While basic, the two details I am certainly interested to solve now, are:
 
watching my variables while debugging and
getting two or maybe three independent blocks of GPRs
with their components properly arranged in sequence, whether in the access bank or in bankXX.

I have worked out a method to get MPLABX v5.40 to start a debug session using the ELF file output from the pic-as(v2.20) tool chain. And it's kind of ugly.
 
What I got to work is to first create a "normal" project to develop the code with.
 
Do all the work to get a clean build ready for debug and then build it explicitly for debug, without starting a debug session.
 
This step needs to be done only once:
Create another project using the "File->Import->Hex/ELF...(Prebuilt) File" menu to import the ELF file from the "nornal" project.

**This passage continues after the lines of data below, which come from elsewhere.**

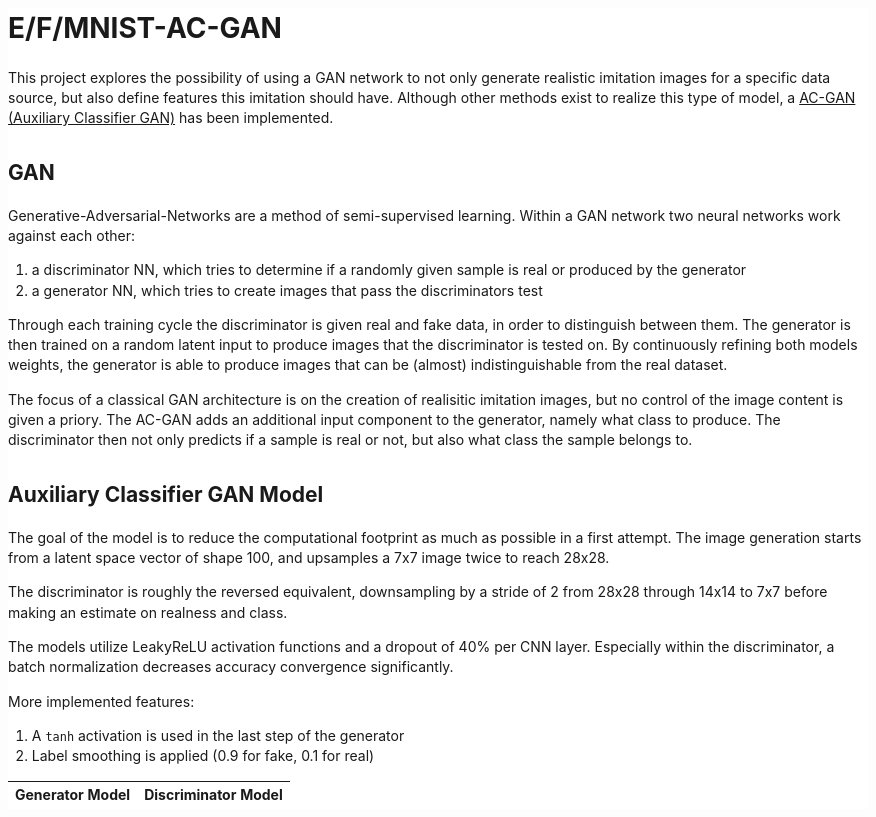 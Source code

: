 # E/F/MNIST-AC-GAN

This project explores the possibility of using a GAN network to not only generate realistic imitation images for a specific data source, but also define features this imitation should have. Although other methods exist to realize this type of model, a [AC-GAN (Auxiliary Classifier GAN)](https://arxiv.org/abs/1610.09585) has been implemented.

## GAN

Generative-Adversarial-Networks are a method of semi-supervised learning.
Within a GAN network two neural networks work against each other:

1. a discriminator NN, which tries to determine if a randomly given sample is
real or produced by the generator
2. a generator NN, which tries to create images that pass the discriminators test

Through each training cycle the discriminator is given real and fake data,
in order to distinguish between them. The generator is then trained on a random
latent input to produce images that the discriminator is tested on. By continuously refining both models weights, the generator is able to produce images that can be (almost) indistinguishable from the real dataset.

The focus of a classical GAN architecture is on the creation of realisitic imitation images, but no control of the image content is given a priory. The AC-GAN adds an additional input component to the generator, namely what class to produce. The discriminator then not only predicts if a sample is real or not, but also what class the sample belongs to.

## Auxiliary Classifier GAN Model

The goal of the model is to reduce the computational footprint as much as possible in a first attempt. The image generation starts from a latent space vector of shape 100, and upsamples a 7x7 image twice to reach 28x28.

The discriminator is roughly the reversed equivalent, downsampling by a stride of 2 from 28x28 through 14x14 to 7x7 before making an estimate on realness and class.

The models utilize LeakyReLU activation functions and a dropout of 40% per CNN layer. Especially within the discriminator, a batch normalization decreases accuracy convergence significantly.

More implemented features:
1. A `tanh` activation is used in the last step of the generator
1. Label smoothing is applied (0.9 for fake, 0.1 for real)

Generator Model      | Discriminator Model
:-------------------:|:-------------------:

We can call it the (Prebuilt) project.
 
 
At this point close the "normal" project as the debug session will complain the the source file are opened in two projects if you do not.
 
Now start a debug session with the (Prebuilt) project.
 
All the source level debug seems to work.
 
Note:
Make sure that you have selected the same "Hardware Tool" for program/debug in both projects.
 
I did a port from MPASM to pic-as(v2.20) of a real project using a PIC16F887 and this debug method worked for me.
 
There must be a better way, I'm just not smart enough to find it.




Hi Dan
I explored  the debugging with MPLABX / pic-as 2.20, by porting a simple application that I got partly working before, with MPASM.
 
The procedure for debugging using the .elf file seems clear to me.
 
My question: had you the chance to have the name of your variables recognized and visible in the debugger console? That makes for the a huge difference.
 
I couldn't get a single one in the list in spite they were dutifully declared as global in their respective psect. Otherwise I am looking for numbers instead of names. Clunky.
 

Agustín Tomás

In theory, there is no difference between theory and practice. In practice, however, there is.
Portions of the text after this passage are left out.